Most of the problems America faces are in those areas that are government regulated; the banking crisis, out of control health care costs, the sub-prime housing crisis, illiteracy in school graduates, etc. are all caused by government intervention in the market. After the market “fails” due to their regulations, they blame the remaining freedom in the market as the cause and seek to amp up further regulations until full socialism is achieved.
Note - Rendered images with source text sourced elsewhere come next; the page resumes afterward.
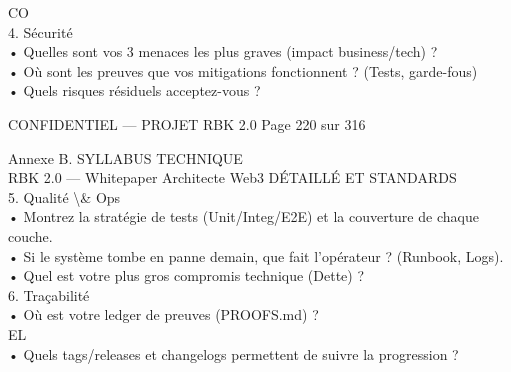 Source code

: \documentclass[12pt,landscape,a4paper]{article}
\newenvironment{confidential}
{\begin{tcolorbox}[
    colback=rbkred!5!white,
    colframe=rbkred!75!black,
    title=CONFIDENTIEL,
    fonttitle=\bfseries\color{white},
    coltitle=rbkred!75!black,
    breakable,
    enhanced,
    frame hidden,
    borderline west={2pt}{0pt}{rbkred!75!black}
]}
{\end{tcolorbox}}
\begin{document}
CO\\
4. Sécurité\\
\vspace{0.5em}
• Quelles sont vos 3 menaces les plus graves (impact business/tech) ?\\
\vspace{0.5em}
• Où sont les preuves que vos mitigations fonctionnent ? (Tests, garde-fous)\\
\vspace{0.5em}
• Quels risques résiduels acceptez-vous ?\\
\vspace{0.5em}
\vspace{0.5em}
\vspace{0.5em}
\vspace{0.5em}
\begin{confidential}CONFIDENTIEL — PROJET RBK 2.0                                Page 220 sur 316\end{confidential}
Annexe B. SYLLABUS TECHNIQUE\\
RBK 2.0 — Whitepaper Architecte Web3                                                                             DÉTAILLÉ ET STANDARDS\\
\vspace{0.5em}
\vspace{0.5em}
5. Qualité \textbackslash{}& Ops\\
\vspace{0.5em}
• Montrez la stratégie de tests (Unit/Integ/E2E) et la couverture de chaque couche.\\
\vspace{0.5em}
• Si le système tombe en panne demain, que fait l’opérateur ? (Runbook, Logs).\\
\vspace{0.5em}
• Quel est votre plus gros compromis technique (Dette) ?\\
\vspace{0.5em}
6. Traçabilité\\
\vspace{0.5em}
• Où est votre ledger de preuves (PROOFS.md) ?\\
\vspace{0.5em}
\vspace{0.5em}
\vspace{0.5em}
\vspace{0.5em}
EL\\
• Quels tags/releases et changelogs permettent de suivre la progression ?\\
\vspace{0.5em}
\end{document}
Those areas that do better — from making computers, phones, TVs, etc. — are in areas of economic freedom where entrepreneurs are left free to operate under the rule of law, but with fewer regulations (rule of man).
Observe: CON (certificate of need) regulations limit competition between hospitals. FDA regulations increase the cost of developing a drug to 3 billion dollars. The “war on drugs” creates criminal black markets. Government financial regulations created ‘moral hazard’ in financial markets with ‘too big to fail’ and bailout policies, etc.
Observe that during the COVID-19 pandemic, many of these “healthcare” regulations were temporarily suspended. Observe the cell phone — developed in the ’40s — did not become commonplace until the regulations (of the airwaves) that prevented its introduction were repealed in the ’70s.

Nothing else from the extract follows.